> _Goal of the exercise_: Every line of the entries that holds the word "instance" is to be copied.
○ ○ ○ ○
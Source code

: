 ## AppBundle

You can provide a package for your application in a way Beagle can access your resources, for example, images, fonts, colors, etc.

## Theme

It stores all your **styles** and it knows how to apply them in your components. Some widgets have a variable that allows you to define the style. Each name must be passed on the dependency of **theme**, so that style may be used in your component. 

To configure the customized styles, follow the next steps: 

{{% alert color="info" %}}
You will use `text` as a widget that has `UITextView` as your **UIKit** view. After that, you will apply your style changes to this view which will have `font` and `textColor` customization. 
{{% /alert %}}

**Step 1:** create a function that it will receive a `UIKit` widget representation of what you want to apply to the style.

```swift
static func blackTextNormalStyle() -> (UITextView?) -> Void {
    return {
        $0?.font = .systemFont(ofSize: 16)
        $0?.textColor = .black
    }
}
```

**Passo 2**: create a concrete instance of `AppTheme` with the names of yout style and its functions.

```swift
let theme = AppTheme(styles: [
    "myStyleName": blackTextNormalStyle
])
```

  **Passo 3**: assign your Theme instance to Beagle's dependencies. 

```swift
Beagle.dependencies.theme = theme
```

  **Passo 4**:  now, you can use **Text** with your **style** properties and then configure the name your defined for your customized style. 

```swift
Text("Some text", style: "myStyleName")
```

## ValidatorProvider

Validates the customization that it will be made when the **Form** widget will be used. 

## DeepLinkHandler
○ ○ ○ ○
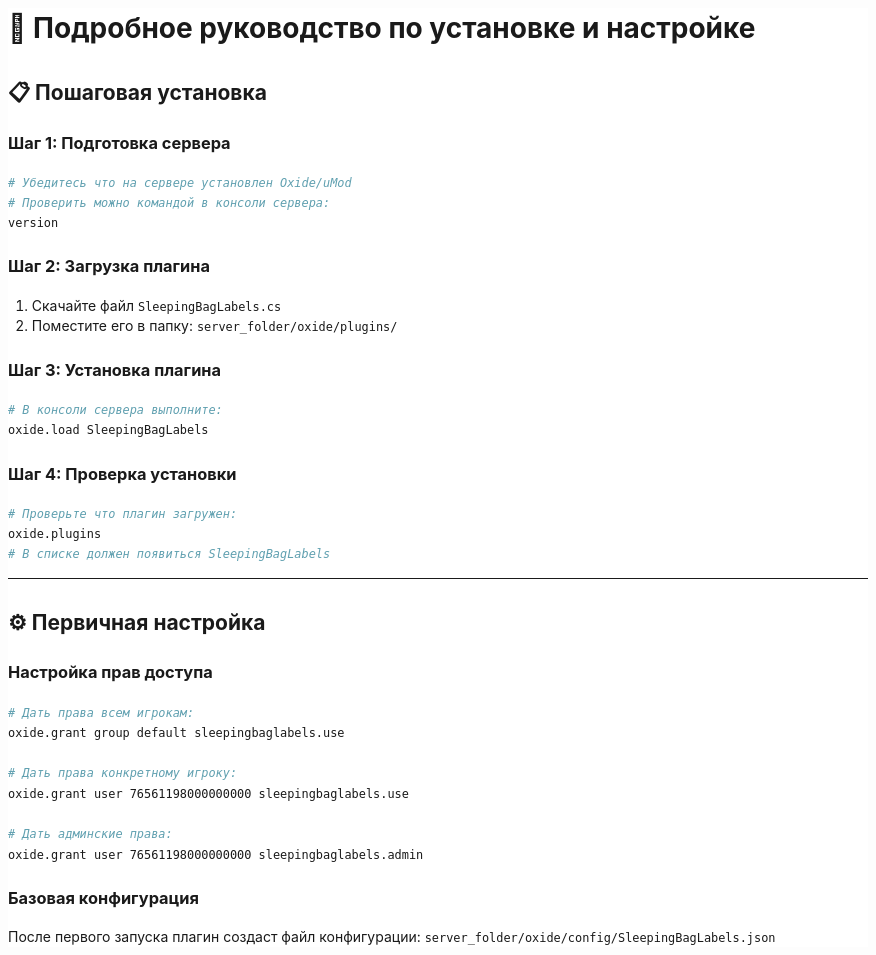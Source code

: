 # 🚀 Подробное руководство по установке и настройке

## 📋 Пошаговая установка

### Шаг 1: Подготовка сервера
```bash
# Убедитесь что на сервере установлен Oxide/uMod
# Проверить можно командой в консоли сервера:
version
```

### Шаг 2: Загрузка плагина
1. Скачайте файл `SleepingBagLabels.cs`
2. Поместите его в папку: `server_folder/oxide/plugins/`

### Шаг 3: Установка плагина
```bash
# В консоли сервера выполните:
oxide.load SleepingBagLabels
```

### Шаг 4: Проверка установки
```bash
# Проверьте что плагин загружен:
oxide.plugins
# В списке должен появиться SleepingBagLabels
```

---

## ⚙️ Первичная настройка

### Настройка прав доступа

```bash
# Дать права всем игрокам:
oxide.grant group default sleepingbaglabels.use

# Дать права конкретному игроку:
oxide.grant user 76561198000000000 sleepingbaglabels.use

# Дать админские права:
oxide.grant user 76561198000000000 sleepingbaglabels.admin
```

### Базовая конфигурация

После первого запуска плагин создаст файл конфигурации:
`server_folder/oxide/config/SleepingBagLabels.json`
○ ○ ○ ○
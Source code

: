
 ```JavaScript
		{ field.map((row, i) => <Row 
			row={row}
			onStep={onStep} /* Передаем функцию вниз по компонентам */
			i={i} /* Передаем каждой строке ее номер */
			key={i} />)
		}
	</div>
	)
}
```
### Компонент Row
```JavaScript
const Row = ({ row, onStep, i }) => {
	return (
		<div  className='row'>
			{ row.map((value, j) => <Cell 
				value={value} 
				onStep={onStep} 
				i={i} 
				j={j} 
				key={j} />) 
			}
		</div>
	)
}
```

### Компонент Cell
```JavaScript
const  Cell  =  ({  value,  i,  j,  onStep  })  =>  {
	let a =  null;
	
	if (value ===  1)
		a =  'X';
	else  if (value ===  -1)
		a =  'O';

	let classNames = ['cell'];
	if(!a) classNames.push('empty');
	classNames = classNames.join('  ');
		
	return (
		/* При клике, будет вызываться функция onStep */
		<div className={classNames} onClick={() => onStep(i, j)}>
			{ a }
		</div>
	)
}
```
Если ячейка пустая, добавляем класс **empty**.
○ ○ ○ ○
> _The answer_:
**Passo 2**: create a concrete instance of `AppTheme` with the names of yout style and its functions.
  **Passo 3**: assign your Theme instance to Beagle's dependencies. 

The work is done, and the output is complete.